» Dataset entries:
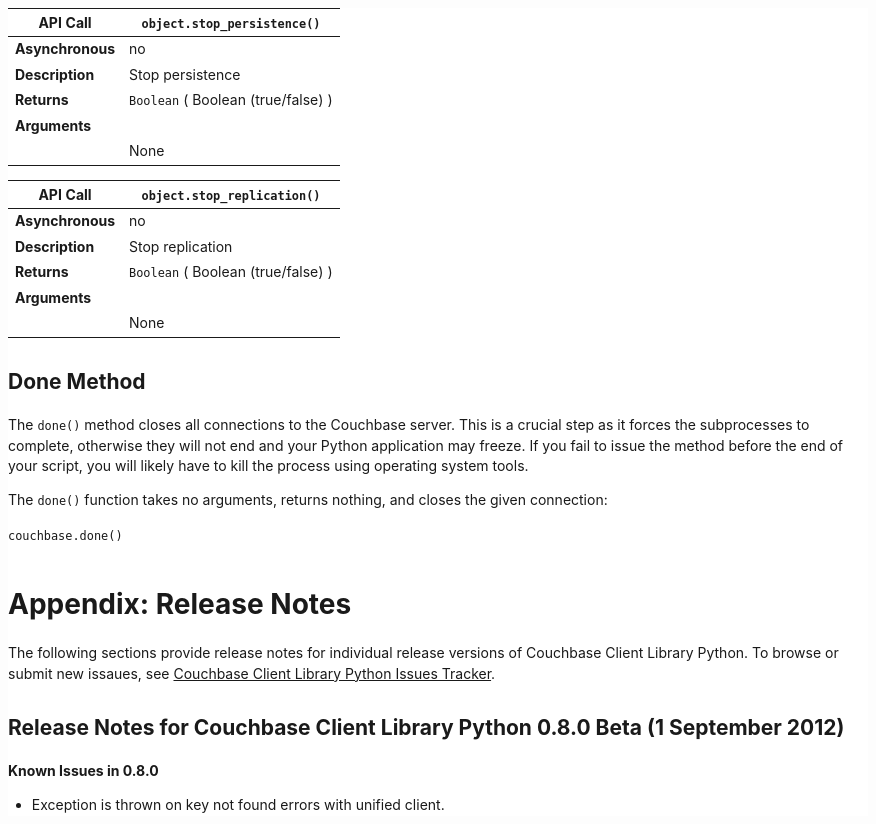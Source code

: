 **API Call**     | `object.stop_persistence()`       
-----------------|-----------------------------------
**Asynchronous** | no                                
**Description**  | Stop persistence                  
**Returns**      | `Boolean` ( Boolean (true/false) )
**Arguments**    |                                   
                 | None                              

<a id="table-couchbase-sdk_python_stop_replication"></a>

**API Call**     | `object.stop_replication()`       
-----------------|-----------------------------------
**Asynchronous** | no                                
**Description**  | Stop replication                  
**Returns**      | `Boolean` ( Boolean (true/false) )
**Arguments**    |                                   
                 | None                              

<a id="couchbase-sdk-python-connection-done"></a>

## Done Method

The `done()` method closes all connections to the Couchbase server. This is a
crucial step as it forces the subprocesses to complete, otherwise they will not
end and your Python application may freeze. If you fail to issue the method
before the end of your script, you will likely have to kill the process using
operating system tools.

The `done()` function takes no arguments, returns nothing, and closes the given
connection:


```
couchbase.done()
```

<a id="couchbase-sdk-python-rn"></a>

# Appendix: Release Notes

The following sections provide release notes for individual release versions of
Couchbase Client Library Python. To browse or submit new issaues, see [Couchbase
Client Library Python Issues
Tracker](http://www.couchbase.com/issues/browse/PYCBC).

<a id="couchbase-sdk-python-rn_0-8-0"></a>

## Release Notes for Couchbase Client Library Python 0.8.0 Beta (1 September 2012)

**Known Issues in 0.8.0**

 * Exception is thrown on key not found errors with unified client.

» Prompt: Your reply should be the number of lines in the listing above that contain "Description", with nothing added.

» Exercise answer: 2